→ WHAT THE TASK REQUIRES: From the entries, return every line where the string "method" shows up.

→ Saved entries:
▼

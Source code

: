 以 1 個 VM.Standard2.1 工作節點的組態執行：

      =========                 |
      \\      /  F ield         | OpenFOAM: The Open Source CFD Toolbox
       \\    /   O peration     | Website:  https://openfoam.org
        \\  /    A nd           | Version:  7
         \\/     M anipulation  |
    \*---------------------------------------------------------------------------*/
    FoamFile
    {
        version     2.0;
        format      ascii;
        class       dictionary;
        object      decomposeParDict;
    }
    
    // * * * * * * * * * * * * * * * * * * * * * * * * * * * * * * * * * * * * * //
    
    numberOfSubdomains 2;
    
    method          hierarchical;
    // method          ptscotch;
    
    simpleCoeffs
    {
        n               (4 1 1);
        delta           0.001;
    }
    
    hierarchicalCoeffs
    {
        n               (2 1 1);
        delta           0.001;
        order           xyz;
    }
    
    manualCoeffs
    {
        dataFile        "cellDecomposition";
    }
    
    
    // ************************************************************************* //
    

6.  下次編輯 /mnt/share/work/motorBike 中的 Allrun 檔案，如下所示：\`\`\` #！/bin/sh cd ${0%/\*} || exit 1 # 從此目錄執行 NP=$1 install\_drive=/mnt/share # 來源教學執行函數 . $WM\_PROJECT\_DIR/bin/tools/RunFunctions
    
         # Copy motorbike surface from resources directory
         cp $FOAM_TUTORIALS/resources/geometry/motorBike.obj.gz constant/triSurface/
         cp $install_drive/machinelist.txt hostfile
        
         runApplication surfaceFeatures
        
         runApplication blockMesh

▲
▼

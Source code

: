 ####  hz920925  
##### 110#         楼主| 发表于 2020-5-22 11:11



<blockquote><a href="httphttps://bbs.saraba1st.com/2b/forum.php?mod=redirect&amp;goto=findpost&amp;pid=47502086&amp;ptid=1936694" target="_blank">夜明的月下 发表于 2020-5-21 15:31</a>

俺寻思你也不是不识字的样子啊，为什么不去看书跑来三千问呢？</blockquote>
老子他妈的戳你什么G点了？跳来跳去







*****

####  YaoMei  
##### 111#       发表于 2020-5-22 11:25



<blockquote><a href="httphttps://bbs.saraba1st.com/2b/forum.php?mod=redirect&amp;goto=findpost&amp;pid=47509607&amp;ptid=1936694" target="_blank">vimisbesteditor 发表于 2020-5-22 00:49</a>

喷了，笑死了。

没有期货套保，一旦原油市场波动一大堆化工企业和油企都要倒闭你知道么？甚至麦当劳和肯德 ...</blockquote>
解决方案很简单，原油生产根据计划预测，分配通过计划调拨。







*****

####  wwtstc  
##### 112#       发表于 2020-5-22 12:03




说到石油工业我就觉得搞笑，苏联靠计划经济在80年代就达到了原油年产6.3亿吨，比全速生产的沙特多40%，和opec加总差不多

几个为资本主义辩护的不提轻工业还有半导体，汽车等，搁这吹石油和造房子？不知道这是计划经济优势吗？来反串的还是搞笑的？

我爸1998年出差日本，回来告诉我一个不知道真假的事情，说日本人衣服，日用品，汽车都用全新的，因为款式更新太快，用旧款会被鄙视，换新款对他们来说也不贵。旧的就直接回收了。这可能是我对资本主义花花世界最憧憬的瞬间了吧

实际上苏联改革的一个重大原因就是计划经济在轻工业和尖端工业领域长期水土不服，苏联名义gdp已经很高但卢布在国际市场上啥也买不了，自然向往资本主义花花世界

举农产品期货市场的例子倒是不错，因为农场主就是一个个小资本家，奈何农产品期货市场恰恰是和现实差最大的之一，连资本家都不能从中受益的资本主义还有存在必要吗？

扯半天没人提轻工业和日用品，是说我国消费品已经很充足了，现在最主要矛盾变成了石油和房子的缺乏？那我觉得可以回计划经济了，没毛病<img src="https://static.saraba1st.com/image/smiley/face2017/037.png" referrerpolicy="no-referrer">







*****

▲

→ SOLUTION FOR THIS PROBLEM:
    method          hierarchical;
    // method          ptscotch;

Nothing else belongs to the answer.